11. Limitation of Liability and Indemnification

To the maximum extent permitted by law, Developers understand and expressly agree that Even Realities and its licensors shall not be liable to Developers for any indirect, incidental, special, consequential, or punitive damages (including any loss of data) arising from Developers’ conduct.

To the maximum extent permitted by law, Developers agree to defend, indemnify, and hold harmless Even Realities, its respective directors, officers, employees, agents, and authorized providers from and against any third-party claims, legal actions, lawsuits, proceedings, and any losses, liabilities, damages, costs, and expenses (including reasonable attorneys’ fees) arising out of any of the following:

• the Developer’s violation of this Agreement when using Even Hub Developer Platform;
• the Developer’s application infringes or violates any intellectual property right or any other right of any other person; or
• the Plug-in published by the Developer violates applicable laws or regulations.

12. Miscellaneous

12.1 Entire Agreement

This Agreement (including all appendices and incorporated documents) constitutes the complete agreement between the parties regarding the subject matter hereof and supersedes all prior oral or written understandings, communications, or agreements relating thereto.

12.2 Governing Law and Dispute Resolution

Any dispute arising out of or in connection with this Agreement shall be submitted to and finally resolved by arbitration administered by an arbitration institution located in Hong Kong, in accordance with the arbitration rules then in effect, and conducted pursuant to the procedures governed by those rules. The arbitration award shall be final and binding upon both parties. If the foregoing arbitration provision is found to be unenforceable with respect to any dispute, both parties agree that such dispute shall be brought before the courts of Hong Kong, and each party waives right of defense relating to personal jurisdiction or venue convenience (including those applicable in connection with any arbitration or judicial proceedings).

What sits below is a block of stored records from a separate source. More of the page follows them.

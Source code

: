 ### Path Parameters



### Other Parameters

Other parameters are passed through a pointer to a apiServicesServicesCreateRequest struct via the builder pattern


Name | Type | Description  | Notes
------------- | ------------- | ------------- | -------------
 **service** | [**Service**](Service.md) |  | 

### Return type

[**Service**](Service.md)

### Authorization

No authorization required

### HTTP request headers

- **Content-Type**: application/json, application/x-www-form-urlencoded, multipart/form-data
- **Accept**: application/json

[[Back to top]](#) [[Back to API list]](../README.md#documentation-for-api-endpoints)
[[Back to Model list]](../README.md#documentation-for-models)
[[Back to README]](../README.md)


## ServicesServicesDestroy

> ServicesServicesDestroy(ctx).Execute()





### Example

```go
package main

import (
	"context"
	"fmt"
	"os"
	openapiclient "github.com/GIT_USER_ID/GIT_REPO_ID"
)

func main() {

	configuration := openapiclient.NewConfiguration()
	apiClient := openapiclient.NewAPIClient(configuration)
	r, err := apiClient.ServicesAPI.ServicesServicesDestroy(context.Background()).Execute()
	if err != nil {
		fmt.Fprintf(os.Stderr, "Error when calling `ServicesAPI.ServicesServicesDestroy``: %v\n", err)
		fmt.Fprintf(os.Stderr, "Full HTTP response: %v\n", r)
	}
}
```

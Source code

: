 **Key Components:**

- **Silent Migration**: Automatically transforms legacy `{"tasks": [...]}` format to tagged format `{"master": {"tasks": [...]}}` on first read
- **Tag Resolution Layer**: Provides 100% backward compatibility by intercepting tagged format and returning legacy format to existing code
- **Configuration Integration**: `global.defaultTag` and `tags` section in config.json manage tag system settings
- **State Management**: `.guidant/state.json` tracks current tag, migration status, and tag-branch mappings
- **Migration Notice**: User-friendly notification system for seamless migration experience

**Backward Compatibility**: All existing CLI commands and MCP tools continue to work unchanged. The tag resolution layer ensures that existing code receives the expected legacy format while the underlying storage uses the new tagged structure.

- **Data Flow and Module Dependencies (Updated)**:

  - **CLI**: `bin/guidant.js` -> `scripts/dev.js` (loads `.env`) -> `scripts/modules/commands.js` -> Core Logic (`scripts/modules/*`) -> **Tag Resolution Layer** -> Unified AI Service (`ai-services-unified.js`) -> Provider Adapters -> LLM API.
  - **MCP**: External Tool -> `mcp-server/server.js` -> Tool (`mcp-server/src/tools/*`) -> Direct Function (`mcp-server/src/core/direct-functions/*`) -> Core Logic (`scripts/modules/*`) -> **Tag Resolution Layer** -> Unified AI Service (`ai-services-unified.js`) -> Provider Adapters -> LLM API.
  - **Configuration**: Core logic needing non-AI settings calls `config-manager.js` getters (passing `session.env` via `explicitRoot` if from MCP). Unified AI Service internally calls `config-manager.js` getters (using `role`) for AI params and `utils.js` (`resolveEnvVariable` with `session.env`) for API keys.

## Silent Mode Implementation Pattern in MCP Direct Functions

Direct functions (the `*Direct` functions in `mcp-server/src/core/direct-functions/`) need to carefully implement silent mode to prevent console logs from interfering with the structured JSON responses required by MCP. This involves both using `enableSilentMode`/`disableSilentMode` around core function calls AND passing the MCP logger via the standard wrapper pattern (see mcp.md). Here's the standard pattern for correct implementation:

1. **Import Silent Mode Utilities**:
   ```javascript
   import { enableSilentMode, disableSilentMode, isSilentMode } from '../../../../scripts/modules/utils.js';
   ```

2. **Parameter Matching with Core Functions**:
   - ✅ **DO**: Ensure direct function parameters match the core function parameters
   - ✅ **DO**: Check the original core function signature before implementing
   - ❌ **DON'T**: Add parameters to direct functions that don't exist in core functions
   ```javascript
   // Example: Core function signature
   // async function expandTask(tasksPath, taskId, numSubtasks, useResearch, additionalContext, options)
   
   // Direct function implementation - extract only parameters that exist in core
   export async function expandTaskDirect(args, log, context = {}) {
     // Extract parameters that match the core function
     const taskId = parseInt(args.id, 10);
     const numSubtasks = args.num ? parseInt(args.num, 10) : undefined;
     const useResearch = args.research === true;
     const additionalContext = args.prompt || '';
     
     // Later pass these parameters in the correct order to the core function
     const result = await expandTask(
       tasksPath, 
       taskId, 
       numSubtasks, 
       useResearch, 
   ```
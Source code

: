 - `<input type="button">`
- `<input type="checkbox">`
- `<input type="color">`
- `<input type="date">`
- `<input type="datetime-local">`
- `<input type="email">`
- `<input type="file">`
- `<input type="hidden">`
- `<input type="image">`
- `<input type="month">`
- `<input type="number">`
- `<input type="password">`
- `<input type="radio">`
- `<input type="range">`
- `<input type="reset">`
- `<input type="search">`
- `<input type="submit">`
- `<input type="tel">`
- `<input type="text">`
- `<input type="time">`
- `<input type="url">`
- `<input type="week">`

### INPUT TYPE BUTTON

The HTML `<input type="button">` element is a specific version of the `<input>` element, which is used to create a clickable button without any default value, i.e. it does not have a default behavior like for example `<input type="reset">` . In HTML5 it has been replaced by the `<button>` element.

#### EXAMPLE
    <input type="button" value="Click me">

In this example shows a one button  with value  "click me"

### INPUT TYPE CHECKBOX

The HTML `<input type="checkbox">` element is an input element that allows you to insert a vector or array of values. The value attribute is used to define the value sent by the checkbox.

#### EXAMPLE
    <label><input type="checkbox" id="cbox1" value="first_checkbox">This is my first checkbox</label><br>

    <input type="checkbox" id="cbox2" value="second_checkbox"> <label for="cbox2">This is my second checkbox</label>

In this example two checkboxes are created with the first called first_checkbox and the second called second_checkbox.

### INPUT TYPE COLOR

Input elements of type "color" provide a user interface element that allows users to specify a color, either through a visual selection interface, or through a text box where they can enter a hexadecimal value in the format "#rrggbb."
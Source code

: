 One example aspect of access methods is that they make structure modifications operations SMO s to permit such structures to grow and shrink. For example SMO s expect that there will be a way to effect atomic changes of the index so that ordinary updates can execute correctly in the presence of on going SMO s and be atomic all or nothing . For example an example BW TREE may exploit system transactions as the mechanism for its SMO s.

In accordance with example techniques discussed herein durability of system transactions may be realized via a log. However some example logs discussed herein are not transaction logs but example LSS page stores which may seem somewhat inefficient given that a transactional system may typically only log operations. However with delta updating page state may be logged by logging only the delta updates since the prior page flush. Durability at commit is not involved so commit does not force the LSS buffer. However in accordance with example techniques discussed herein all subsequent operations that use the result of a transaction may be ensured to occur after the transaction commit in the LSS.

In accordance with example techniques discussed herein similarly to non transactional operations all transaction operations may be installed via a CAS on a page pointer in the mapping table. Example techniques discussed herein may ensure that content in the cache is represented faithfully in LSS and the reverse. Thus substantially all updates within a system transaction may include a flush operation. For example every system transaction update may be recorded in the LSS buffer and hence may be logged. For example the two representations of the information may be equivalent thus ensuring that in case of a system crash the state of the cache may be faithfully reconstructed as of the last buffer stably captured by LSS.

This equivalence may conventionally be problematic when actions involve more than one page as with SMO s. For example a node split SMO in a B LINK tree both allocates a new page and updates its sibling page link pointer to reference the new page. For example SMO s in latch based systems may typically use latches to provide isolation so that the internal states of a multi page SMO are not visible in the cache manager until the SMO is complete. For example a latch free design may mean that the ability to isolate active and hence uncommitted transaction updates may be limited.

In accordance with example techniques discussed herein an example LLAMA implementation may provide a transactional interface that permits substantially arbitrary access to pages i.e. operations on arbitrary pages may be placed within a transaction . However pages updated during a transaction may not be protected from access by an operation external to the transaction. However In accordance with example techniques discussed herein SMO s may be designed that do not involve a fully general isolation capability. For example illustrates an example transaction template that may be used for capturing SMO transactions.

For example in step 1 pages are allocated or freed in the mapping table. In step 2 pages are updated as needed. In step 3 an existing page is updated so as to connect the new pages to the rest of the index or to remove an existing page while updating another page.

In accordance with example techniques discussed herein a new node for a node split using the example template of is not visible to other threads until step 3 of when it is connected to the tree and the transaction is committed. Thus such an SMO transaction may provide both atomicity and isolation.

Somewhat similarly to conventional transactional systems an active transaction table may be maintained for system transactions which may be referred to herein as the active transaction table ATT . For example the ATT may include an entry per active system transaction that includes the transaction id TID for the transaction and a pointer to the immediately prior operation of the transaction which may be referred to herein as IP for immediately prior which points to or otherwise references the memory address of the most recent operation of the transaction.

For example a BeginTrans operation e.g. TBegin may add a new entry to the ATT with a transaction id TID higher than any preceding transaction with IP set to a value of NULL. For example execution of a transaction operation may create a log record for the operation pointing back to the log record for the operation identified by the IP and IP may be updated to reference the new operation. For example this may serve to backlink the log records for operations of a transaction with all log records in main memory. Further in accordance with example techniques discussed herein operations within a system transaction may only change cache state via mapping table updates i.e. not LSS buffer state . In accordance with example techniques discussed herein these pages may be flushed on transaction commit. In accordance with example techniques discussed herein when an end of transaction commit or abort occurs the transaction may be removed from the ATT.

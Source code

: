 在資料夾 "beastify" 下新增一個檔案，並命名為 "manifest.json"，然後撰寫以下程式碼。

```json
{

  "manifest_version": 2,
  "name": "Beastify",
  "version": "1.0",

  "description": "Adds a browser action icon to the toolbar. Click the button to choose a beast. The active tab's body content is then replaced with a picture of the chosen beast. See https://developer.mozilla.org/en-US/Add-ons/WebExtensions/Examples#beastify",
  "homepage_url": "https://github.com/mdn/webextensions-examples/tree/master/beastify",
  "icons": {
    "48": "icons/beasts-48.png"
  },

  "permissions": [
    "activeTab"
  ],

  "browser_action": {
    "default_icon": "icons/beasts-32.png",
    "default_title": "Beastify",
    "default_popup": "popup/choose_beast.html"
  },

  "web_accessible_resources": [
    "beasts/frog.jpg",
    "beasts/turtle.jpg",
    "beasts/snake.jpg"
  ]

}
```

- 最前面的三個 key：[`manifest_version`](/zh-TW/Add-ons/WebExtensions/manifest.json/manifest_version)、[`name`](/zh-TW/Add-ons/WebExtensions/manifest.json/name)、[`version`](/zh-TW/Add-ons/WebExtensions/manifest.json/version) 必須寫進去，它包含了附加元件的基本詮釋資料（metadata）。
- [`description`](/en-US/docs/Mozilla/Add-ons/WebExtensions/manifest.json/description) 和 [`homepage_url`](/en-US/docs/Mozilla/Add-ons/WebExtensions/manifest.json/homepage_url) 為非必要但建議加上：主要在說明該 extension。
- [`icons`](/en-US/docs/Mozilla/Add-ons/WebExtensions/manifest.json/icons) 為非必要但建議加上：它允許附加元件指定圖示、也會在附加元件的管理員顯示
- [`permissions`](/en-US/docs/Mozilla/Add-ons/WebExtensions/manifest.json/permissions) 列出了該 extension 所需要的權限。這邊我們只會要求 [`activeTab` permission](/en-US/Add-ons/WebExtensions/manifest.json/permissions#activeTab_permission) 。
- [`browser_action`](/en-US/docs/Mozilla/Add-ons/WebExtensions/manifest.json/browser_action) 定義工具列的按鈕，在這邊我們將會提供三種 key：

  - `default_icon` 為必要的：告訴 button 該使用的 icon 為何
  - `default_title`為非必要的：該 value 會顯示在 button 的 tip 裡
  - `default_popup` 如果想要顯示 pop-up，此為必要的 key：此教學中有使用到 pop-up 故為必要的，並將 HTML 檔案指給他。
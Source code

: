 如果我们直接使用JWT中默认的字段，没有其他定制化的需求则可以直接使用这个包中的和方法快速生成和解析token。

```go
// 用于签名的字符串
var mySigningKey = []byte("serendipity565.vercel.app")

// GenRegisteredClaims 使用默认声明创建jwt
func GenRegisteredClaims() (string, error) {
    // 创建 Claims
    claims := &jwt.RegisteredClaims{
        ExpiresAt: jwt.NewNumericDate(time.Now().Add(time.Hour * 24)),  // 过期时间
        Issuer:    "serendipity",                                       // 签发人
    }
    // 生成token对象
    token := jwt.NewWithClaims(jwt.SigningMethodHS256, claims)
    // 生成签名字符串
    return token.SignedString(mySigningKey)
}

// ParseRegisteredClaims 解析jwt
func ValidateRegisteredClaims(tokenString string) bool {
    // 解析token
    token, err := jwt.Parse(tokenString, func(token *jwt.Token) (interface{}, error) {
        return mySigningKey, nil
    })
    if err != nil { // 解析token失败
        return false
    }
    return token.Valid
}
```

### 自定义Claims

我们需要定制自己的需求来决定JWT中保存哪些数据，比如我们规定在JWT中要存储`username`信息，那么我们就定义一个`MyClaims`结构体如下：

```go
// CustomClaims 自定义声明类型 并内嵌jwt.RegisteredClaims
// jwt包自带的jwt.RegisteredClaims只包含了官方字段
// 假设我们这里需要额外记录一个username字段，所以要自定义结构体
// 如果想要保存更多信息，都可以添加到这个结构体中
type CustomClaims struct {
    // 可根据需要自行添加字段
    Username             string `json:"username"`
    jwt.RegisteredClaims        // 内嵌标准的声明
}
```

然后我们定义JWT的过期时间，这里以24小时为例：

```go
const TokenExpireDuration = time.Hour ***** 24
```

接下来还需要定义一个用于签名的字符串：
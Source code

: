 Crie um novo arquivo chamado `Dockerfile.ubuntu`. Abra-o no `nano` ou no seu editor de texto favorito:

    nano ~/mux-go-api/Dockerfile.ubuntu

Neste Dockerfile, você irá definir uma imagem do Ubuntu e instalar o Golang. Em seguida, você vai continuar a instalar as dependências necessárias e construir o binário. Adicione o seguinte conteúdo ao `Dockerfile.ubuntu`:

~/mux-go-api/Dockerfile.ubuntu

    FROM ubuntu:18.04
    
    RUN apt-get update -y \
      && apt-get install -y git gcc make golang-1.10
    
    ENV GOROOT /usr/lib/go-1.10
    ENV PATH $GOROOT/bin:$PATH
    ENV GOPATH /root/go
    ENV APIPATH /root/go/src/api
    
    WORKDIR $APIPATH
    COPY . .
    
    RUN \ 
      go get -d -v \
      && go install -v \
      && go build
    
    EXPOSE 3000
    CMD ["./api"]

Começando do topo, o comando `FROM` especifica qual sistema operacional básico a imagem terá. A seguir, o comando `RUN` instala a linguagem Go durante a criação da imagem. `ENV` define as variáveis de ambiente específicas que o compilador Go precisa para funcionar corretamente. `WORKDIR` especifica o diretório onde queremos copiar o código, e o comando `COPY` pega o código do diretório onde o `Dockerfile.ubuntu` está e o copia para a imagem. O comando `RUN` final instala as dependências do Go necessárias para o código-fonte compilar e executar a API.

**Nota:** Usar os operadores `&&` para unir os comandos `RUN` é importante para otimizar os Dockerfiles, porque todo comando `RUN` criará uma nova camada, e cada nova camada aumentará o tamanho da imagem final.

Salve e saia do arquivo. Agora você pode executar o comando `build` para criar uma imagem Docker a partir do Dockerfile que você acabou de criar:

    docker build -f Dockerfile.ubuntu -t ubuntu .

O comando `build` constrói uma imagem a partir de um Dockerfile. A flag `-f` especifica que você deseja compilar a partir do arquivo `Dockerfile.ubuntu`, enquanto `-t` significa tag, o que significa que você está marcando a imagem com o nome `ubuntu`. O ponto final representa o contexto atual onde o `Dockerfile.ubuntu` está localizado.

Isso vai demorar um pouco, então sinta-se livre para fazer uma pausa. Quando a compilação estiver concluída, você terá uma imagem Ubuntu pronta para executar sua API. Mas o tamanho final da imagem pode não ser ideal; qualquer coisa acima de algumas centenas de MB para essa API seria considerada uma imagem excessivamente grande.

12.3 Updates to the Agreement

Even Realities shall have the right to amend this Agreement from time to time in light of business development, changes in laws and regulations, or operational needs of the platform. The updated Agreement will be published on the Platform’s official website or the relevant pages of the Platform and will take effect from the date of publication. If a Developer continues to use the Platform, it shall be deemed to have agreed to be bound by the updated Agreement; if the Developer does not agree to the amended Agreement, it shall immediately stop using the Even Hub Developer Platform.

12.4 Independence

Developers and Even Realities are independent legal entities. Nothing in this Agreement shall be construed as any express or implied warranty or commitment by Even Realities regarding the performance, security, legality, suitability of the Developer’s Plug-ins, or the Developer’s conduct. Developers expressly acknowledge that they bear the risks arising from their use of Even Realities services and submission of Plug-ins.

12.5 Headings

The headings of the provisions of this Agreement are for convenience of reference only, have no legal interpretive effect, and shall not affect the understanding or interpretation of any provision of this Agreement.

12.6 No Waiver

The platform’s failure or delay in exercising any right or remedy under this Agreement shall not constitute a waiver of such right or remedy. Any single or partial exercise of any right or remedy shall not preclude any further exercise of such right or remedy or the exercise of any other right or remedy.

12.7 Language

If this Agreement is translated into multiple languages, in the event of any conflict or inconsistency among the different language versions, the English version shall prevail.